What Are We Waiting For

End Poverty Already

2015, KJS

It was late 2011 when the economic vice first began to turn into development budgets. As a member of the Global Fund to fight AIDs, TB and Malaria board in Accra, Ghana, it was so monumental.that we had to cancel a round of financing, Round 11, billions of dollars of expected financing for fighting diseases over the next three years.

It was then I began to wonder: if programs were having unequivocal success, moving forward as efficiently as possible; and donor aid and overseas investment were each increasing – then why don’t the lines that chart progress remain in upward motion, why do they lag noticeably at all?

Refer to the charts like these and these, which the industry uses to track progress against development goals.

Seeing the charts spread across decades you see the same thing: Two steps forward, One step back. A painful crawl toward ending extreme poverty. How do we explain the lagging lines recurrent across years of upward momentum?

  1. Is it operational inefficiency; unnecessary development lapses, systems or processes that cost time, money and ultimately lives; if so, where and why?
  2. Is it the time involved in waiting for science to bear out, waves of performance reporting, fine tuning, pivoting?
  3. Is it the unpredictability of donor commitments, the wavering and the waiting, the cost of empty promises which don’t make it to budget lines.
  4. All of the above.

Dear well-heeled Beltway think tank/consulting firm — where’s the efficiency analysis on this one? Why don’t we try and quantify the perpetual cycle of starting and stopping? Is it because it is so multi-modal and cross-silo-ed, making attribution impossible? But maybe also because it exposes real, sophisticated, sometimes chronic, always-human reasons for why progress in development is incremental.

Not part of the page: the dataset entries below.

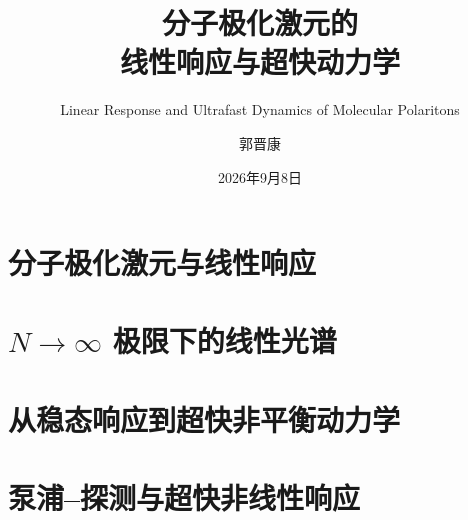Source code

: \documentclass[dvipsnames]{beamer}
\title{{\fontsize{22}{25}\selectfont
  分子极化激元的\\线性响应与超快动力学}}
\subtitle{Linear Response and Ultrafast Dynamics of Molecular Polaritons}
\author{郭晋康}
\date{2026年9月8日}
\begin{document}
\maketitle

\section{分子极化激元与线性响应}


\section{\texorpdfstring{$N\to\infty$}{N to infinity} 极限下的线性光谱}


\section{从稳态响应到超快非平衡动力学}


\section{泵浦--探测与超快非线性响应}



\end{document}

There are indeed program delays from the time it takes to do science and research and the policy implications that come from that, sending slow signals to markets. There is the time it takes to monitor and evaluate (gain feedback on performance). There is that and it shouldn’t change but they can streamline.

There’s the incalculable cost of turnover, attrition, which comes from folks moving jobs, which happens so often with all the appointments, unfixed contracts and political maneuvering, and it leaves pockets or voids and means the loss of intellectual capital. The gaming and politics are notorious: you never really know what an out-of-office reply is going to say. Then you have to start over with someone else at some later time. Invisibly incurred, these are the immeasurable costs of politics.

Then, of course, there are the costs and the conditions of lending; that is, payback and transactional charges which don’t treat the issue directly but feed an industry (Have you seen World Bank or IMF offices?)

But donor variability – lack of full and immediate commitment – is the driving market dynamic in aid and development inefficiencies. That’s the irony: its the donors themselves and the lawmakers who fund the scope of the challenges. Create delay and procrastination, utter progress-killers like: waiting months for grant money to hit bank accounts, the procurement and pricing uncertainty and all inefficiency that follows unreliable delivery. All the starting and stopping creates noise and waste and lazy systems but doesn’t lower expectations. This constipation all stems from volatility – wavering donor commitment.

These barriers create resistance to sustained success. The downward graph lines.

What’s also notable is that all these barriers also equate to industry- creating jobs in well-to-do markets. Meaning, these inefficiencies not only utilize resources designed for the poor, but also perpetuate a growing industry surrounding the delivery of assistance to the poor.

It’s been called humanitarian industrial complex but of course we need intermediaries to do development. Just how much and how far does it takes us away from the mission is the question which, ultimately, is cannibalizing, thus, no one asks.

You worry about this stuff because of times like these…When everything needs to be stretched so thin. When comprehensive programming is no longer possible. Plugging holes. Still waiting longer for less money to hopefully arrive.